We're not talking McNuggets, here. For lunch, think the Free-Range Turkey & Marin French Cheese Co. Triple Cream Brie Sandwich with tomato and arugula ($5.95). Breakfast? Niman Ranch Flatbread Frittatas with fennel sausage, cheddar, tomato and chives ($3.95). Yum.
The menu reflects founders Deborah and Jim Sellers' love of food in general and local producers in particular. When asked what most inspired the husband and wife duo to enter uncharted, sustainable fast food territory, Deborah responded, "All the great local artisans... Mmm... How truly great they are!" The Sellers use all local and organic greens, fruits, and soups. Other sources, such as the Scharffen Berger chocolate for their insane melt-on-contact brownies, bread, and cheese are not necessarily organic. However, because they are locally sourced by small-scale producers, fewer fossil fuels go into transporting them to the plate.
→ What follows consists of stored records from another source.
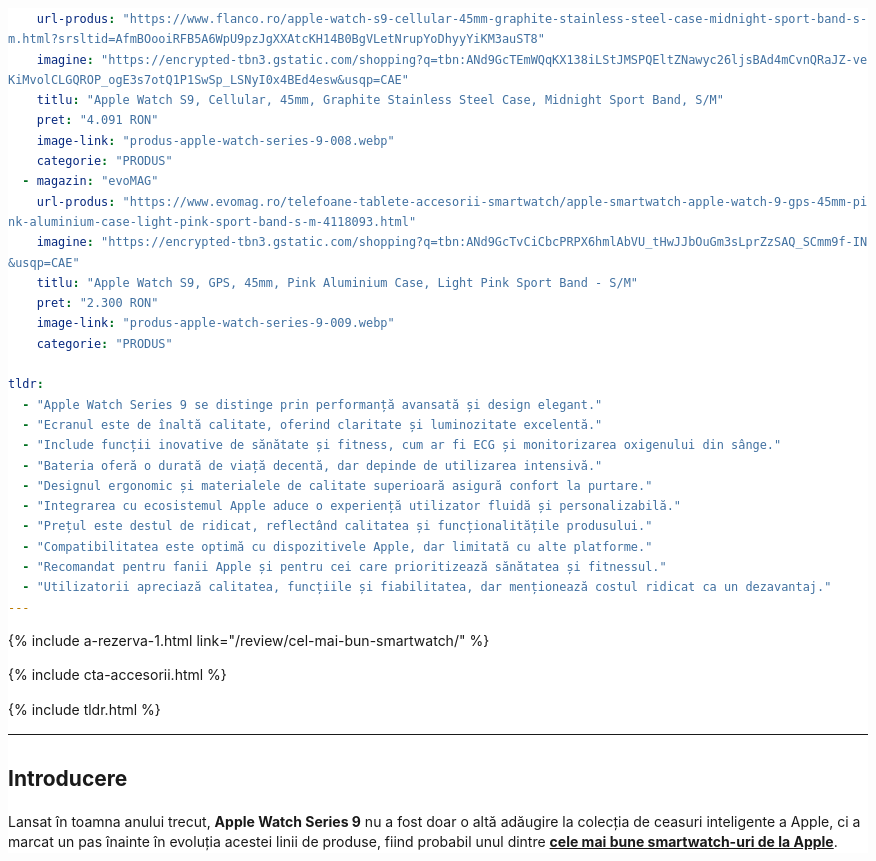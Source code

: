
 ```yaml
    url-produs: "https://www.flanco.ro/apple-watch-s9-cellular-45mm-graphite-stainless-steel-case-midnight-sport-band-s-m.html?srsltid=AfmBOooiRFB5A6WpU9pzJgXXAtcKH14B0BgVLetNrupYoDhyyYiKM3auST8"
    imagine: "https://encrypted-tbn3.gstatic.com/shopping?q=tbn:ANd9GcTEmWQqKX138iLStJMSPQEltZNawyc26ljsBAd4mCvnQRaJZ-veKiMvolCLGQROP_ogE3s7otQ1P1SwSp_LSNyI0x4BEd4esw&usqp=CAE"
    titlu: "Apple Watch S9, Cellular, 45mm, Graphite Stainless Steel Case, Midnight Sport Band, S/M"
    pret: "4.091 RON"
    image-link: "produs-apple-watch-series-9-008.webp"
    categorie: "PRODUS"
  - magazin: "evoMAG"
    url-produs: "https://www.evomag.ro/telefoane-tablete-accesorii-smartwatch/apple-smartwatch-apple-watch-9-gps-45mm-pink-aluminium-case-light-pink-sport-band-s-m-4118093.html"
    imagine: "https://encrypted-tbn3.gstatic.com/shopping?q=tbn:ANd9GcTvCiCbcPRPX6hmlAbVU_tHwJJbOuGm3sLprZzSAQ_SCmm9f-IN&usqp=CAE"
    titlu: "Apple Watch S9, GPS, 45mm, Pink Aluminium Case, Light Pink Sport Band - S/M"
    pret: "2.300 RON"
    image-link: "produs-apple-watch-series-9-009.webp"
    categorie: "PRODUS"

tldr:
  - "Apple Watch Series 9 se distinge prin performanță avansată și design elegant."
  - "Ecranul este de înaltă calitate, oferind claritate și luminozitate excelentă."
  - "Include funcții inovative de sănătate și fitness, cum ar fi ECG și monitorizarea oxigenului din sânge."
  - "Bateria oferă o durată de viață decentă, dar depinde de utilizarea intensivă."
  - "Designul ergonomic și materialele de calitate superioară asigură confort la purtare."
  - "Integrarea cu ecosistemul Apple aduce o experiență utilizator fluidă și personalizabilă."
  - "Prețul este destul de ridicat, reflectând calitatea și funcționalitățile produsului."
  - "Compatibilitatea este optimă cu dispozitivele Apple, dar limitată cu alte platforme."
  - "Recomandat pentru fanii Apple și pentru cei care prioritizează sănătatea și fitnessul."
  - "Utilizatorii apreciază calitatea, funcțiile și fiabilitatea, dar menționează costul ridicat ca un dezavantaj."
---
```



{% include a-rezerva-1.html 
link="/review/cel-mai-bun-smartwatch/" 
%}

{% include cta-accesorii.html %}


{% include tldr.html %}

---
## Introducere

<span class="drop-caps">L</span>ansat în toamna anului trecut, **Apple Watch Series 9** nu a fost doar o altă adăugire la colecția de ceasuri inteligente a Apple, ci a marcat un pas înainte în evoluția acestei linii de produse, fiind probabil unul dintre **[cele mai bune smartwatch-uri de la Apple](/review/cel-mai-bun-smartwatch-apple/)**.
"All our meats and poultry are from those that practice sustainable agriculture - Niman Ranch, Petaluma Free-Range Poultry and Willie Bird free range turkey." Vegetarian offerings are provided in every meal category.
The commitment to sustainability doesn't end with bioregional sourcing. The Sellers' coffee and teas are fair-trade and organic. They have also created a thoughtful kitchen waste disposal system.
"Our kitchen is a major center for composting," Deborah notes. We compost chicken carcasses, coffee grounds, excess produce, fruits, fats, oils, flowers...Our goal is to utilize as many environmentally sound products and practices as possible."
This applies to the decor as well. The bright, modern space doesn't scream "green," but subtly integrates re-used elements. The farm-fresh theme is cleverly alluded to through the use of salvaged barn wood for the menu board, mirror frame and food counter. Another large, salvaged piece serves as a dining counter and place to flip through design magazines as you wait for your meal. Someone on a Financial District lunch break might not even realize she had stumbled into a sustainable eatery.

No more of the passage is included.